*The task*: Collect the lines of the entries where "методы" shows up.

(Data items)
****************************************

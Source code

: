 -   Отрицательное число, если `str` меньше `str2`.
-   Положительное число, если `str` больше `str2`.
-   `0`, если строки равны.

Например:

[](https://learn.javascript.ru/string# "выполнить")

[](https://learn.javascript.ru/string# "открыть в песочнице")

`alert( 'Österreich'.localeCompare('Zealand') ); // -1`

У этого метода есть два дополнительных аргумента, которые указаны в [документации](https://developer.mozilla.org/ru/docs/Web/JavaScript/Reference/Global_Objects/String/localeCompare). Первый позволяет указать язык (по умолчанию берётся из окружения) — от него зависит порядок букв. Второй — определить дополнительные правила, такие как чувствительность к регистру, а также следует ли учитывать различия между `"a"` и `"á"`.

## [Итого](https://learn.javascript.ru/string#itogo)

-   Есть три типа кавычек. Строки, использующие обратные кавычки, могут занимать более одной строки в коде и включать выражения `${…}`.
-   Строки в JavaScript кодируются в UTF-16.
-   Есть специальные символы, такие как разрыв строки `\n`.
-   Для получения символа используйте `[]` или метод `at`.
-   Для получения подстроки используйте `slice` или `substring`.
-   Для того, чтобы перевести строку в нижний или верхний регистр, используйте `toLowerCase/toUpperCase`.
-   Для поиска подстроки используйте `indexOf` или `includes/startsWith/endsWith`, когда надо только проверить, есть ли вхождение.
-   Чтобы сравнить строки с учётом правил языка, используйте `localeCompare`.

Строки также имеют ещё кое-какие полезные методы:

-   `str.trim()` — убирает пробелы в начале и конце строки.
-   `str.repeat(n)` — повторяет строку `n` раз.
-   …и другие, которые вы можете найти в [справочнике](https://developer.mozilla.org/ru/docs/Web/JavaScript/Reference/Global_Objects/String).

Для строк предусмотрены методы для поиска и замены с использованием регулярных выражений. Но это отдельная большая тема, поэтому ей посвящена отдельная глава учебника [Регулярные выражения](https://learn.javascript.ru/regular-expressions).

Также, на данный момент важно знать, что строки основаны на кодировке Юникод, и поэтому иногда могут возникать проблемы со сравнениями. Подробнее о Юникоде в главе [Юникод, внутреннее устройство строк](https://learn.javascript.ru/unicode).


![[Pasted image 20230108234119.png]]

****************************************

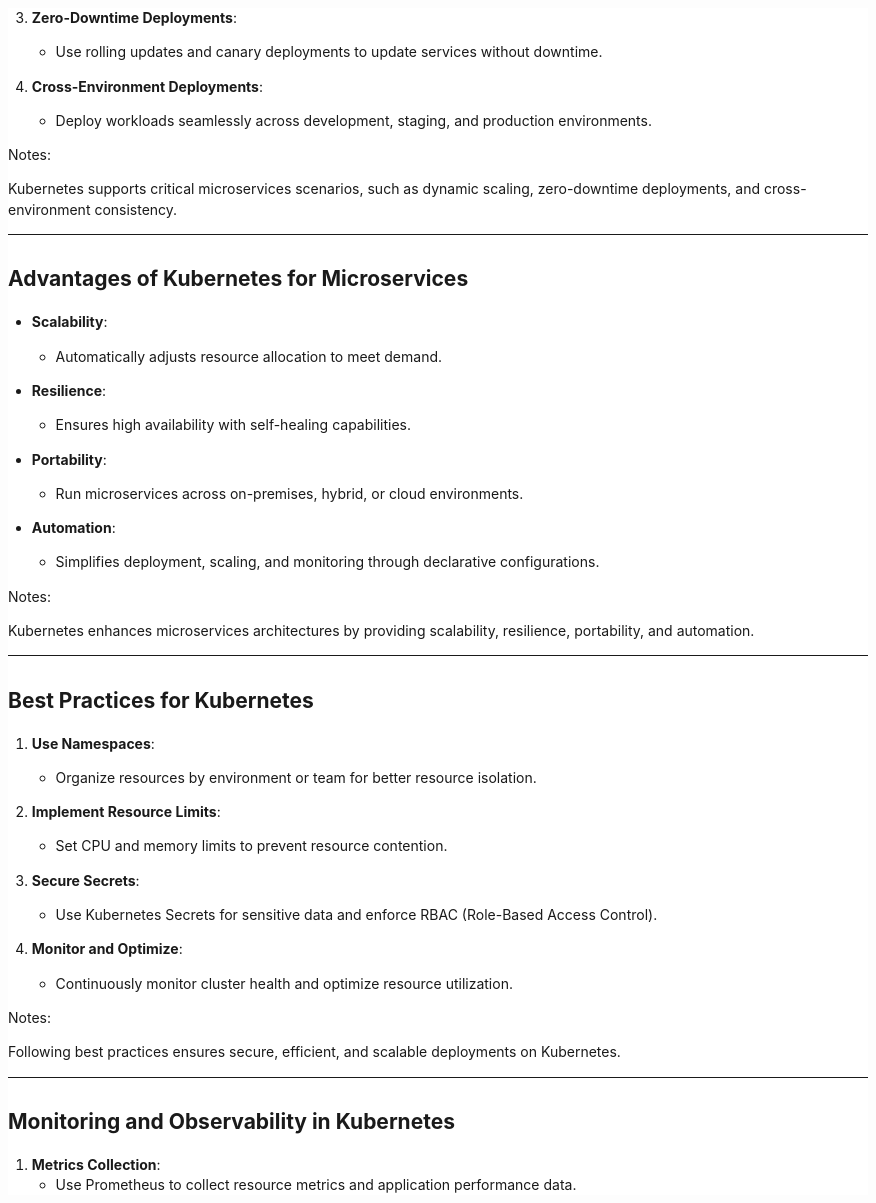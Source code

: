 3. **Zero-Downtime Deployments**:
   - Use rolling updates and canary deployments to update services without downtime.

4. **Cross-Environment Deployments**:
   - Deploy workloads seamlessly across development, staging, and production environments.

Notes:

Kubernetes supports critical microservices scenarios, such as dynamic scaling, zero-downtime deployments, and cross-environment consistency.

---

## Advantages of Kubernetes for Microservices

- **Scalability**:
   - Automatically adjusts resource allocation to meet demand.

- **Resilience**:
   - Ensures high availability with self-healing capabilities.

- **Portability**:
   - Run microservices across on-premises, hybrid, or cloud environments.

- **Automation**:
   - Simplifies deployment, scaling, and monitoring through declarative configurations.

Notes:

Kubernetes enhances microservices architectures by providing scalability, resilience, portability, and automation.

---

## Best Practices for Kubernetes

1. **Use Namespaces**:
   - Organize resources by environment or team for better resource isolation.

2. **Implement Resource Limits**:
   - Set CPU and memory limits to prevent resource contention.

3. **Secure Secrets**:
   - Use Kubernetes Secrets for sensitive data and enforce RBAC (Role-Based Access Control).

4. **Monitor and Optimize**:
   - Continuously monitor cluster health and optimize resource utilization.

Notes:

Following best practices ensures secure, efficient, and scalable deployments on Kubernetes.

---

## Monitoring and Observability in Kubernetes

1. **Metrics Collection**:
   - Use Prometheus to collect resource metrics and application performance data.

****************************************

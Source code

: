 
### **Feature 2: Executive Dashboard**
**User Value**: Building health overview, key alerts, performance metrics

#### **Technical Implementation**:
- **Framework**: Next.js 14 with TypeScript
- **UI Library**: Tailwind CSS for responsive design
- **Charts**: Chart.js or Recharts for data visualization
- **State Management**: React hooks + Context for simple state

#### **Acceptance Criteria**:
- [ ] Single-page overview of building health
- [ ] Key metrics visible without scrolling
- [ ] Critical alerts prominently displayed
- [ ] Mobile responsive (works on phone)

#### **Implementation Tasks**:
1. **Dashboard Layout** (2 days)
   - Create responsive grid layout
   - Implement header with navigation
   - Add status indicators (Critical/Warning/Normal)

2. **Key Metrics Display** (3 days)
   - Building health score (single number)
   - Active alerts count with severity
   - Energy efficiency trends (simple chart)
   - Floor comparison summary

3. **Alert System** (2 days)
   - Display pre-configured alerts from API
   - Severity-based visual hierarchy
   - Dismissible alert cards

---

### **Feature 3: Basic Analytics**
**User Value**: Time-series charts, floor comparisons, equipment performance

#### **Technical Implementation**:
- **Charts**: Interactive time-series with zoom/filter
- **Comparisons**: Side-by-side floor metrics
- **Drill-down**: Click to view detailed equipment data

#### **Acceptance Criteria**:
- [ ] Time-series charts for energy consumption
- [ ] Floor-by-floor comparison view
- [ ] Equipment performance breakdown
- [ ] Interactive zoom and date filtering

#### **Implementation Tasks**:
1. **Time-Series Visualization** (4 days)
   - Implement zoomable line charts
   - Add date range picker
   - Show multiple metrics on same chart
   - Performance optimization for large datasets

****************************************

*Answer space*:
Строки также имеют ещё кое-какие полезные методы:
Для строк предусмотрены методы для поиска и замены с использованием регулярных выражений. Но это отдельная большая тема, поэтому ей посвящена отдельная глава учебника [Регулярные выражения](https://learn.javascript.ru/regular-expressions).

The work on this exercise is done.